Taking phone calls and streaming music? Hearing aids have come a long way

WASHINGTON — Imagine streaming a live concert through your hearing aid. With smart technology hearing aids, that is now a possibility.

Out of the 323 million people living in the United States, 48 million Americans have some degree of hearing loss. But hearing aids have come a long way in recent years.

Dr. Becky Beckman, doctor of audiology at Ear, Nose and Throat Associates in Gainesville, said, “They are now internet-connected and so they are able to connect to devices like your cellphone.”

She said you can connect your smartphone directly to your hearing aid to listen to phone calls, music and even the news. These hearing aids can also sync via Bluetooth to smart devices, such as smoke detectors and doorbells.

Beckman said the biggest thing she wants people to know is that hearing loss is treatable and that the new technology is pretty amazing. She said the biggest improvement that she’s seen over the last 15-20 years are hearing aids that can tell the difference between people talking and extra noise.

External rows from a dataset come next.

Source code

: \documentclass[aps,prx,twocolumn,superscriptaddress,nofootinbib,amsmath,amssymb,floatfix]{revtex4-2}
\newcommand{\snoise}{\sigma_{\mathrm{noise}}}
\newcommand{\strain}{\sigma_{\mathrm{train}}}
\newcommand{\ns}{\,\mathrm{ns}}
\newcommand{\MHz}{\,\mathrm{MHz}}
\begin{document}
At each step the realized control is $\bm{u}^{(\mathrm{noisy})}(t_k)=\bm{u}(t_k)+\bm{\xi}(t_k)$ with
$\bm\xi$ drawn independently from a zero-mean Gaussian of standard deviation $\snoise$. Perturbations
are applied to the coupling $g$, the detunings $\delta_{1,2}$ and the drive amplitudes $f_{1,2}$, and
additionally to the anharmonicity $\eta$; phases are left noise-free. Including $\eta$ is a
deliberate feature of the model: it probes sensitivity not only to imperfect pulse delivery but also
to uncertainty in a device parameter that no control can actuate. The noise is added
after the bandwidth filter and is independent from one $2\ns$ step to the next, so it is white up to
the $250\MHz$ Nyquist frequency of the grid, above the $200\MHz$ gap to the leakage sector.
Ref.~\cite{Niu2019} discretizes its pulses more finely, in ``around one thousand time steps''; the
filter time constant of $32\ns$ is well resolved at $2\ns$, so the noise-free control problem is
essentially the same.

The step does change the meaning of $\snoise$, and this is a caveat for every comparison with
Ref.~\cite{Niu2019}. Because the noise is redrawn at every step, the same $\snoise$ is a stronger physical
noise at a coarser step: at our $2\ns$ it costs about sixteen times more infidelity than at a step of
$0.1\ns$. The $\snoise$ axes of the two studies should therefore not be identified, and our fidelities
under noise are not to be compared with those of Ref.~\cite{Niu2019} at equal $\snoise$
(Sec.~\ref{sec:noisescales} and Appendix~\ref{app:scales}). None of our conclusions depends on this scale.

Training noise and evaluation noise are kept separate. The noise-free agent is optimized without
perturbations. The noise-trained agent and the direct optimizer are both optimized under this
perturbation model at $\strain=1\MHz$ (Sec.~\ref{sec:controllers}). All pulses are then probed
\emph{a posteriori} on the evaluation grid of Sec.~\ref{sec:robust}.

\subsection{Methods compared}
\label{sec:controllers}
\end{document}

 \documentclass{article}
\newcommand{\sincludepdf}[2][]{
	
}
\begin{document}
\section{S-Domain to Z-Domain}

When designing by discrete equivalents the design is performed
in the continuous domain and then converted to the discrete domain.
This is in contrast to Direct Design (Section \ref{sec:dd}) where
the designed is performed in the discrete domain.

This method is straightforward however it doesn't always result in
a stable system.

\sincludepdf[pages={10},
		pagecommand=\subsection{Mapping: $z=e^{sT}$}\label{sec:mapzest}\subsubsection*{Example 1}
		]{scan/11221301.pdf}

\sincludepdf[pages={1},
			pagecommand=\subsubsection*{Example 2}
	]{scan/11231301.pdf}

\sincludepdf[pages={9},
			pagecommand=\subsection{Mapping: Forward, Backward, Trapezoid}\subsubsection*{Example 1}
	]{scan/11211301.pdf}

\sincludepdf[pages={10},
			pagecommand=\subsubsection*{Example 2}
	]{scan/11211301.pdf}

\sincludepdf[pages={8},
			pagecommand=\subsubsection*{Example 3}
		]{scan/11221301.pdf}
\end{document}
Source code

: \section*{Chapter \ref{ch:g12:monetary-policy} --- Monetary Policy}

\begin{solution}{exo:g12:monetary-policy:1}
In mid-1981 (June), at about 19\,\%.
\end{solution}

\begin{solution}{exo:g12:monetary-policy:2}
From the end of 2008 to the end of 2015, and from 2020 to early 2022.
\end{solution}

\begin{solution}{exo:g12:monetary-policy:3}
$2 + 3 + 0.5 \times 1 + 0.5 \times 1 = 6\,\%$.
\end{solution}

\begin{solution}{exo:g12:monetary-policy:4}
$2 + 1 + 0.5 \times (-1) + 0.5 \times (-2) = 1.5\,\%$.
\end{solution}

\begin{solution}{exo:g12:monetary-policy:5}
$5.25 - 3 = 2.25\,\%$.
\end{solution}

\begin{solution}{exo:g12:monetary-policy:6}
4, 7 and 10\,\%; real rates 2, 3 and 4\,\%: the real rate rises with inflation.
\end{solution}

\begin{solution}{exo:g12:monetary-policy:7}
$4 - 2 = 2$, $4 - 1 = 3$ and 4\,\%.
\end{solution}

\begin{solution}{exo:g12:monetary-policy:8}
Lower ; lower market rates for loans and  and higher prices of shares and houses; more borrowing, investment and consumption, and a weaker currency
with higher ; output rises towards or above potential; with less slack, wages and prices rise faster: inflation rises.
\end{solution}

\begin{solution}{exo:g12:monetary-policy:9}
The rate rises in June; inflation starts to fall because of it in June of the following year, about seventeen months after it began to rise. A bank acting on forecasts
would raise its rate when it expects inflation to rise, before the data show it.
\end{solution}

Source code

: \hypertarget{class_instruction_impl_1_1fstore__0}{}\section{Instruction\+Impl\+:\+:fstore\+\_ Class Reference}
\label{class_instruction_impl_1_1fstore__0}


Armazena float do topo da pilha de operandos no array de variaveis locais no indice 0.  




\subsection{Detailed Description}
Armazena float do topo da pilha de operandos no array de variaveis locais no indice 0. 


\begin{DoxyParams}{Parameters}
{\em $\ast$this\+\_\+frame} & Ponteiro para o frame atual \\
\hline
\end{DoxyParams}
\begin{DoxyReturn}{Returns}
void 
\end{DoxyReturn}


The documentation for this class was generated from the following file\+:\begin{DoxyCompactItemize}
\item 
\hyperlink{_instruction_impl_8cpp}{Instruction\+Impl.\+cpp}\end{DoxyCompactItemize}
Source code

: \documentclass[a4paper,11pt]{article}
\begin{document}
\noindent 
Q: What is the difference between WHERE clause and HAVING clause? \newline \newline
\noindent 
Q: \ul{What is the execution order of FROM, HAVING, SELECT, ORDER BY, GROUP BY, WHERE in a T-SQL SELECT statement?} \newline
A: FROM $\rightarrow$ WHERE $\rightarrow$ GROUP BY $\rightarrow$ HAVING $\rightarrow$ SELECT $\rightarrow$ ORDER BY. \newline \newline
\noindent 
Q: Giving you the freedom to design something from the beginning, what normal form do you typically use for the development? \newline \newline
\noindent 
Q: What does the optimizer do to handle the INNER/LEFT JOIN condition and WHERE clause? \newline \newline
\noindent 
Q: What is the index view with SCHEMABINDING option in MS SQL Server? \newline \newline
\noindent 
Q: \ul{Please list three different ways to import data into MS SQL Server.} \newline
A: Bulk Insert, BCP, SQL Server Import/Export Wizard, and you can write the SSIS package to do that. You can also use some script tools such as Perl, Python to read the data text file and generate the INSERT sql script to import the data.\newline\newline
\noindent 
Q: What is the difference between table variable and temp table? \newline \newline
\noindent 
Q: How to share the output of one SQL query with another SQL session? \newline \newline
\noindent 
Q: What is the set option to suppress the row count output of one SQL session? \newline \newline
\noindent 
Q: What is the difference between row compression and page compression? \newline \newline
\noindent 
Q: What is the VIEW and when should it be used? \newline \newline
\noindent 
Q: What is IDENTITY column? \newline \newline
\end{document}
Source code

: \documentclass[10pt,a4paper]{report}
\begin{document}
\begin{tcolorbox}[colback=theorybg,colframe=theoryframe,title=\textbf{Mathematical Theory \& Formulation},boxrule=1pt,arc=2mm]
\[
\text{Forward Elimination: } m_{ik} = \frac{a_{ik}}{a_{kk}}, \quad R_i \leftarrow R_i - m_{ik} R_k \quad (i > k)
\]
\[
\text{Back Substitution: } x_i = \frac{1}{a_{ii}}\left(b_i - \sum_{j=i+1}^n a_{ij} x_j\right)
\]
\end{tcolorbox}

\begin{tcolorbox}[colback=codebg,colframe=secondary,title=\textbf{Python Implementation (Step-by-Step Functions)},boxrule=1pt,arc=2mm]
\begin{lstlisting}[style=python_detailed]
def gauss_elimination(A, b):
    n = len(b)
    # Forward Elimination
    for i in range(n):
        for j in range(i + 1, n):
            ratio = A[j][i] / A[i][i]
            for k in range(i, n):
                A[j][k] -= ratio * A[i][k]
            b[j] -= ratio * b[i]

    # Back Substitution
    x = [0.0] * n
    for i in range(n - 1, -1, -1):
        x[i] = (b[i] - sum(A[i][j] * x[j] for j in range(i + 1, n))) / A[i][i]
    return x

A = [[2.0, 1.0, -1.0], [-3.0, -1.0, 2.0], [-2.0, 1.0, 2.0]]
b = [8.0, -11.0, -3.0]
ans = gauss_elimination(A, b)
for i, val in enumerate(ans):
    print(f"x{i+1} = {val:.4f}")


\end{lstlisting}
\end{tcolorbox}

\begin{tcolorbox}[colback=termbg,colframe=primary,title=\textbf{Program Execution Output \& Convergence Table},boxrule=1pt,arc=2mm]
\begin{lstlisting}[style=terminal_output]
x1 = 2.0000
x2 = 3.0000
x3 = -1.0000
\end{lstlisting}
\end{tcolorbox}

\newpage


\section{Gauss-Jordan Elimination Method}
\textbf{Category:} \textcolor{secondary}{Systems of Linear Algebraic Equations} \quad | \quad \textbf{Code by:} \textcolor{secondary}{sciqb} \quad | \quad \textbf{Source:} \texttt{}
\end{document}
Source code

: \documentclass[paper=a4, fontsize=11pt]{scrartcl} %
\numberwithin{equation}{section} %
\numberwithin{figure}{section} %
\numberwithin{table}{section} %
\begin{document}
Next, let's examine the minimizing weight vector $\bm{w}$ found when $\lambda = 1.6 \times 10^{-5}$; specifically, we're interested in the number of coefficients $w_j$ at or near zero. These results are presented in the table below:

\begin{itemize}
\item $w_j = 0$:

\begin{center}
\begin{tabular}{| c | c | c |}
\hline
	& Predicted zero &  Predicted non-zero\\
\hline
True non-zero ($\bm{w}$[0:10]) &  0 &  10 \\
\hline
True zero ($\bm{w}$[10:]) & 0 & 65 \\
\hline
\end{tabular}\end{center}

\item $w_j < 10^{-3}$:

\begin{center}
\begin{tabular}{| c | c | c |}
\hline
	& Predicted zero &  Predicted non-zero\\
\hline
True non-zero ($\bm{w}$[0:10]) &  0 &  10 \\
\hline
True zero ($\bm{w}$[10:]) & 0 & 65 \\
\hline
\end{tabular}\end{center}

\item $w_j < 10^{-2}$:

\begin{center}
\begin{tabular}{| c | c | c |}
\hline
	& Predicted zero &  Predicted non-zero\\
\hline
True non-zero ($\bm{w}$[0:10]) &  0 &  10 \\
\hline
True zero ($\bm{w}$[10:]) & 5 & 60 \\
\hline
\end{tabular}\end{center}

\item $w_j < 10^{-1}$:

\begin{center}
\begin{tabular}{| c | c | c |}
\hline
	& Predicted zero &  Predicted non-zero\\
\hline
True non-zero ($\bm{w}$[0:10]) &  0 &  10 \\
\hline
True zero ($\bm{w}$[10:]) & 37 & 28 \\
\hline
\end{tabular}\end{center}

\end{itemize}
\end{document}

“So, patients are reporting like never before they are able to hear in midst of background noise, which has always been their major complaint,” Beckman said.

When it comes to specific brands, the doctor says the Oticon Opn hearing aid does a nice job of differentiating between speech and noise.

When Beckman finished graduate school in 2001 that digital technology had already been around for a few years for hearing aids, but many hearing aids were strictly analog. She said a digital chip for hearing aids came out in the mid 90s.

“Just like our cellphones, if you look at technology from the 90s compared to where we are today, things have changed so much in the processing speed within a hearing aid, has gotten so much faster. Just like it’s gotten so much faster in our phones,” she said.

Beckman said a faster processor in a hearing aid helps with sound clarity.

“The faster the hearing aid is, the more that it can process sound, the clearer it is to a patient’s brain. We actually hear in our brain,” Beckman said. “And so we are just trying to provide information to the brain about what’s going on around in the environment, around that patient, knowing that their ear is sort of the broken element in all of it.”

Hearing loss can be age-related, genetic or result from exposure to loud noises or from a combination of reasons. Medications can also become a factor for hearing loss.